*** Data to use ***

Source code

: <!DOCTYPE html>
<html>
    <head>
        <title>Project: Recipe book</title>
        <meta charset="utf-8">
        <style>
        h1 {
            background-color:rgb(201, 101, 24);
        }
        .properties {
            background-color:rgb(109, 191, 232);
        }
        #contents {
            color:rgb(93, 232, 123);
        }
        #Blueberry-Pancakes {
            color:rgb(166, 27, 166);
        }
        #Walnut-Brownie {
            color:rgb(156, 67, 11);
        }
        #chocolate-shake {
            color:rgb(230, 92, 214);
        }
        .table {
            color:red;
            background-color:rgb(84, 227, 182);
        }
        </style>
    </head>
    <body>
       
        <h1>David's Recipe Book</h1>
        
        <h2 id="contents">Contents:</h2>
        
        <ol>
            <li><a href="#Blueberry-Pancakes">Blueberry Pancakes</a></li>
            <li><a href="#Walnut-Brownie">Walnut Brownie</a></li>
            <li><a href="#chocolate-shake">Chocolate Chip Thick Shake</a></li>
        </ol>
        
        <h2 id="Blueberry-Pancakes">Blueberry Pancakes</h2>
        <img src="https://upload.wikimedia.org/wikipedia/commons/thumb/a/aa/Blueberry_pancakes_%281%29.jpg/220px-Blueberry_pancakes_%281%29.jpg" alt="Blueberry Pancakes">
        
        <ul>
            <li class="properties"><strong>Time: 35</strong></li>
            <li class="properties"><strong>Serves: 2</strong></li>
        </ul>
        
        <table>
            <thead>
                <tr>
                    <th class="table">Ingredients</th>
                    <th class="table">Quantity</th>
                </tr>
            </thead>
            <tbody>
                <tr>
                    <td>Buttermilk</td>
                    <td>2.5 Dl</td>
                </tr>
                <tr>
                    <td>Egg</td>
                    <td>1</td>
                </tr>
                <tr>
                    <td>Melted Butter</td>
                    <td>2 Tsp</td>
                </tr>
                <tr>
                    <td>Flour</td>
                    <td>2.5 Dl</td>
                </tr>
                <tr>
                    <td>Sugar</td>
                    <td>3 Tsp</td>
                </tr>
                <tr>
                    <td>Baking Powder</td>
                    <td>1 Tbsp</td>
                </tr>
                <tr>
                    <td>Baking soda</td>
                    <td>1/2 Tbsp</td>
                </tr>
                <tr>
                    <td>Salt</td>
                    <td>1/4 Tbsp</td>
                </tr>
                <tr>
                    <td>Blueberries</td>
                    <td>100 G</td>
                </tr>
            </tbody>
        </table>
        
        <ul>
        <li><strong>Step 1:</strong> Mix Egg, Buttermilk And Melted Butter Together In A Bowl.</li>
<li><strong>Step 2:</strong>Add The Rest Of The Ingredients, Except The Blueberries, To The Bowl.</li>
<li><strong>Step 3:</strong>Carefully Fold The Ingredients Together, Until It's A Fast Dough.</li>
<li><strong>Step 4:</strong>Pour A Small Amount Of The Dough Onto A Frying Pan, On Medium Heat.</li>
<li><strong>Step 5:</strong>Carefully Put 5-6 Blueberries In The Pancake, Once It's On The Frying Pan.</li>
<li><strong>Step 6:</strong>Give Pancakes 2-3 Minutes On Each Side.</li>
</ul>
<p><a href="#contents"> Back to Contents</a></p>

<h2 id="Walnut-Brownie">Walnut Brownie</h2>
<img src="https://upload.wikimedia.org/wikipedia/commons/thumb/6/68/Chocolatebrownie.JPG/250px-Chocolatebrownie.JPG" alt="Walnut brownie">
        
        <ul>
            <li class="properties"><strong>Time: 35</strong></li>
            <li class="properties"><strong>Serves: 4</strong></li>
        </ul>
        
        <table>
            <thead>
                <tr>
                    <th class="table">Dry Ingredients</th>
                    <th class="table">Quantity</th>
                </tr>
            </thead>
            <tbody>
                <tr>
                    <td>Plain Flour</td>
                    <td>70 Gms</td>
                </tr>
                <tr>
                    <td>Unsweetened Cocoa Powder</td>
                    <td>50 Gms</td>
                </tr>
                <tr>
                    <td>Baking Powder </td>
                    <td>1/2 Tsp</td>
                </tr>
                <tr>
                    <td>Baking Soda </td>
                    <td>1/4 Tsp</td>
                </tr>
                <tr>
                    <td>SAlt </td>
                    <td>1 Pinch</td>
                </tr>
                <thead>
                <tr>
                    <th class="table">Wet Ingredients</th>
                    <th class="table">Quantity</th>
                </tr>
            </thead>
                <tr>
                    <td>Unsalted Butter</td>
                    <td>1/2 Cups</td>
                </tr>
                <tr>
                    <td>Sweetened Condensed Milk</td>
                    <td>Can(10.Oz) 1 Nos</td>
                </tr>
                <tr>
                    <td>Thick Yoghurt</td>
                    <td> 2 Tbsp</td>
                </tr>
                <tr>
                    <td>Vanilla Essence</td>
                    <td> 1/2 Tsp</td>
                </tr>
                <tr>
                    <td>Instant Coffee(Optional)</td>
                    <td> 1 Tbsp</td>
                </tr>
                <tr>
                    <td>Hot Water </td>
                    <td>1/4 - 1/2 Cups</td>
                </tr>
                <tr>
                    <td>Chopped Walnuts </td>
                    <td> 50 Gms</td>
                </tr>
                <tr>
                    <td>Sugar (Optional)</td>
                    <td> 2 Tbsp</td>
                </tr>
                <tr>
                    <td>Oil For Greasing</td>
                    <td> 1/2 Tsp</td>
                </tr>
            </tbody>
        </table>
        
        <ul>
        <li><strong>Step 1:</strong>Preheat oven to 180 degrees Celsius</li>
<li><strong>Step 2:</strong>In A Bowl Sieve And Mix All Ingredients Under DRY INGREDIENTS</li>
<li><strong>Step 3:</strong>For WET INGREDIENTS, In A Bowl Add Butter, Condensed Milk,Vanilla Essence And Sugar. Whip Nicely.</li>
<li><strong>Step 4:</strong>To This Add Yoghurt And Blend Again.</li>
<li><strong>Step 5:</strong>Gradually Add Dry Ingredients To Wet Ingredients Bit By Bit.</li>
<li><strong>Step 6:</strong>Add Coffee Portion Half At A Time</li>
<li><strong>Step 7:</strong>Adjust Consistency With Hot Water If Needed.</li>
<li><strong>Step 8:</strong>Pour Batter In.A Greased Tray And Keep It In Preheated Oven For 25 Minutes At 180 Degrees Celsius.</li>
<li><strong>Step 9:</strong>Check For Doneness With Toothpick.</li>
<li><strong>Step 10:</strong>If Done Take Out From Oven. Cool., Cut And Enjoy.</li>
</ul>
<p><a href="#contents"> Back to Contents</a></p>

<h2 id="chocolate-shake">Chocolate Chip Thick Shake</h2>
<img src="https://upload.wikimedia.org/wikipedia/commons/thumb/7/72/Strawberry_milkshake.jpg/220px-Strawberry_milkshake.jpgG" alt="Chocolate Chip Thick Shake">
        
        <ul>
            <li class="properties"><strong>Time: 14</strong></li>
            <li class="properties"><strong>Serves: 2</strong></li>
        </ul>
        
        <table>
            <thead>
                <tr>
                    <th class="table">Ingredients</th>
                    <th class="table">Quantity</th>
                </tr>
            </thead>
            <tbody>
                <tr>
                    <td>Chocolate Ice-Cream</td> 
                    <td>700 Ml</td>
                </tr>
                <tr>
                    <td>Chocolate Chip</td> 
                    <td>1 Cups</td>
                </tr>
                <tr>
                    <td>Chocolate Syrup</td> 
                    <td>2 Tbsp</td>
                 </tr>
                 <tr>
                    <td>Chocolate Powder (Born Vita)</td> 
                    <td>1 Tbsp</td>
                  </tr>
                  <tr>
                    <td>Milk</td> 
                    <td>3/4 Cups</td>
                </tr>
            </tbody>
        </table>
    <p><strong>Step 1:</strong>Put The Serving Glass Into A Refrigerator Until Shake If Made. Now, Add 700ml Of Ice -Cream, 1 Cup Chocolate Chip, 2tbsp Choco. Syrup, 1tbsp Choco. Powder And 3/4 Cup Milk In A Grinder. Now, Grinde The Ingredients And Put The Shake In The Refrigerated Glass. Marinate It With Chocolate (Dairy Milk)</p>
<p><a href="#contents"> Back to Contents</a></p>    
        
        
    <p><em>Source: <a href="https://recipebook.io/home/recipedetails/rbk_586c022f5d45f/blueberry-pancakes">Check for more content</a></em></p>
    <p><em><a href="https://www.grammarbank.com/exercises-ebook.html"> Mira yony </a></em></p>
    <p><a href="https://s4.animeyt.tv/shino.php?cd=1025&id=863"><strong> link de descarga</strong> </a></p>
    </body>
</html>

*** End of Data to use ***

Task objective
From the opening line of the data above, please print each line as written up to and including the line that contains "<td>Flour</td>", and nothing more.

Exercise answer
Source code

: <!DOCTYPE html>
<html>
    <head>
        <title>Project: Recipe book</title>
        <meta charset="utf-8">
        <style>
        h1 {
            background-color:rgb(201, 101, 24);
        }
        .properties {
            background-color:rgb(109, 191, 232);
        }
        #contents {
            color:rgb(93, 232, 123);
        }
        #Blueberry-Pancakes {
            color:rgb(166, 27, 166);
        }
        #Walnut-Brownie {
            color:rgb(156, 67, 11);
        }
        #chocolate-shake {
            color:rgb(230, 92, 214);
        }
        .table {
            color:red;
            background-color:rgb(84, 227, 182);
        }
        </style>
    </head>
    <body>
       
        <h1>David's Recipe Book</h1>
        
        <h2 id="contents">Contents:</h2>
        
        <ol>
            <li><a href="#Blueberry-Pancakes">Blueberry Pancakes</a></li>
            <li><a href="#Walnut-Brownie">Walnut Brownie</a></li>
            <li><a href="#chocolate-shake">Chocolate Chip Thick Shake</a></li>
        </ol>
        
        <h2 id="Blueberry-Pancakes">Blueberry Pancakes</h2>
        <img src="https://upload.wikimedia.org/wikipedia/commons/thumb/a/aa/Blueberry_pancakes_%281%29.jpg/220px-Blueberry_pancakes_%281%29.jpg" alt="Blueberry Pancakes">
        
        <ul>
            <li class="properties"><strong>Time: 35</strong></li>
            <li class="properties"><strong>Serves: 2</strong></li>
        </ul>
        
        <table>
            <thead>
                <tr>
                    <th class="table">Ingredients</th>
                    <th class="table">Quantity</th>
                </tr>
            </thead>
            <tbody>
                <tr>
                    <td>Buttermilk</td>
                    <td>2.5 Dl</td>
                </tr>
                <tr>
                    <td>Egg</td>
                    <td>1</td>
                </tr>
                <tr>
                    <td>Melted Butter</td>
                    <td>2 Tsp</td>
                </tr>
                <tr>
                    <td>Flour</td>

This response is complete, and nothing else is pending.